Molti venditori tendono a vendere la poliuera facendo marketing sul principio dello “sfrigolio”. Facendo cioè lampeggiare soltanto alcune apparenze invece che andare al sodo del prodotto.
FUTURA ha sviluppato fortemente sia i poliuretani che le poliuree. Tuttociò consente a FUTURA di consigliare il prodotto con i maggiori vantaggi per l’applicazione, sia che si tratti di poliuretano che di poliurea.

Perché il temine “poliurea” è stato spesso male utilizzato.

Il temine “poliurea” è spesso impropriamente utilizzato in quanto non tutti i prodotti che hanno un contenuto di ammine o polieterammine possono esser etichettati come poliuree. La presenza di ammine nel poliolo “B” può variare da una percentuale del 100% sino al 2%. L’industria ha definito in ordine a quale percentuale un poliolo può essere definito poliurea, il contenuto di ammine o polieterammine deve essere dell’80% o oltre. Un poliuretano è definito tale quando la percentuale di “hydroxyl poliol” è piu’ dell’80%.
Quando i componenti non raggiungono tali percentuali il sistema viene chiamato ibrido o “blend”.

Il costo superiore della poliurea rispetto al poliuretano è in relazione al controllo delle polieterammine. Le materie prime utilizzate per le poliuree sono in genere 1,5- 2 volte piu’ costose rispetto ai polioli utilizzati per i sistemi poliuretanici.

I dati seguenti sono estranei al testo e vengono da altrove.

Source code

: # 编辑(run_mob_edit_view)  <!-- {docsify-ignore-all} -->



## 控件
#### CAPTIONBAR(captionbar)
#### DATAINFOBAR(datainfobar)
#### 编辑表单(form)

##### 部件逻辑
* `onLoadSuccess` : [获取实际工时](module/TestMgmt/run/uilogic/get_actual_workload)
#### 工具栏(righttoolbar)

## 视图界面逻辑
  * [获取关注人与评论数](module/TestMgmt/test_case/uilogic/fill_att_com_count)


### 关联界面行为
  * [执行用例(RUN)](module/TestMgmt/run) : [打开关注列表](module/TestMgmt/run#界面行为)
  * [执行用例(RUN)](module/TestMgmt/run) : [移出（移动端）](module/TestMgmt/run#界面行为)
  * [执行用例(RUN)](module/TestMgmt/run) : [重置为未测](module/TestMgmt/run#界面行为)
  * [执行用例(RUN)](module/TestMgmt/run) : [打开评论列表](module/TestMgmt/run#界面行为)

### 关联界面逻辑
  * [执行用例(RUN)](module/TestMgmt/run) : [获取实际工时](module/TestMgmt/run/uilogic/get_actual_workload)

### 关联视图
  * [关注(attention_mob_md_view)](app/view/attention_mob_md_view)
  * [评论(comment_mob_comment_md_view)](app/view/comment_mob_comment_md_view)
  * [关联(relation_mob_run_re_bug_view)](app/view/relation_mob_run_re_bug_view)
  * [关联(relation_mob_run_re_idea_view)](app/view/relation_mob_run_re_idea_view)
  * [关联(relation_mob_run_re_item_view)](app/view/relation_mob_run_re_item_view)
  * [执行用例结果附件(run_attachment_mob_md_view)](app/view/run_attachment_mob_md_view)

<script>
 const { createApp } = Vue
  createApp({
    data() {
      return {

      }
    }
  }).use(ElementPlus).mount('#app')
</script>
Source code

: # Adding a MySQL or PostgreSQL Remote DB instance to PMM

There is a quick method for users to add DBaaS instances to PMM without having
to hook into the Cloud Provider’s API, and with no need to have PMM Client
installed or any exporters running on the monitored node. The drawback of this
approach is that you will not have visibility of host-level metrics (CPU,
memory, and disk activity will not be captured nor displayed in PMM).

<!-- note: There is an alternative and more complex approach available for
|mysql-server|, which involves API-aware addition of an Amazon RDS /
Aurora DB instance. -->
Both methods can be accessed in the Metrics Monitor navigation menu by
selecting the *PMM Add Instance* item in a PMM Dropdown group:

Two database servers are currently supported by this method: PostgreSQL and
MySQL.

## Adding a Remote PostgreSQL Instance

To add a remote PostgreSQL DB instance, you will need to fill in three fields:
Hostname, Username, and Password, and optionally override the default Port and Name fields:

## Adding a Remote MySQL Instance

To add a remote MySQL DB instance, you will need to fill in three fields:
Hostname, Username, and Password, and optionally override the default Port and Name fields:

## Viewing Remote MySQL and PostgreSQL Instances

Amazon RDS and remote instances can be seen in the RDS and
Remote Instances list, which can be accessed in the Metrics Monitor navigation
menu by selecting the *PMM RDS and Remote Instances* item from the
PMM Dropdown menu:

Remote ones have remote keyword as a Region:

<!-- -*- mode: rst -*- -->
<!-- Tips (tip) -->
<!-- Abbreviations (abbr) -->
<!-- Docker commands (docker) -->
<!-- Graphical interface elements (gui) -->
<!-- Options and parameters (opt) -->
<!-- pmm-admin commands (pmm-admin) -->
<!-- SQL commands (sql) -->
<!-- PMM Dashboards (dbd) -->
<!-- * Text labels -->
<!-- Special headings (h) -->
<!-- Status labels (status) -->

Ciò deve farci riflettere quando ci viene offerta “pura poliurea” (il che significa soltanto che la poliurea utilizzata è “pura”, ma non ci garantisce la sua percentuale) ad un prezzo basso.

Uno sguardo al passato

La poliurea è stata utilizzata per la prima volta nel lontano 1970 per la costruzione in RIM (Reaction Iniection Moldings) di parti per automobili.
Poliuretano strutturale e materiali correlati hanno visto l’avvento nello stampaggio RIM in quanto le parti costruite in materiale poliuretanico potevano essere così estratte dallo stampo in pochi minuti. Appena introdotto il sistema RIM poliurea consentì la costruzione di parti molto resistenti, destinate a resistere a forti impatti come paraurti ed altro.

Inizialmente la poliurea dette dei problemi nel sistema RIM in quanto il sistema era troppo veloce. Ciò significa che era molto difficile iniettare in stampi molto grandi in quanto il materiale irrigidiva prima di aver completato il riempimento di tutto lo stampo.
Questo problema fu’ risolto intervenendo nella chimica della materia prima e poi anche con la costruzione delle macchine con portata adeguata.

All’inizio degli anni 80 FUTURA iniziò ad introdurre sul mercato una serie di prodotti privi di solventi per alcuni mercati. Ci riferiamo agli espnsi, compositi plastici, rivestimenti protettivi.

FUTURA ha anche a lungo collaborato con i maggiori costruttori di macchine al fine di sviluppare una tecnologia per l’applicazione a spruzzo semplice ed efficace.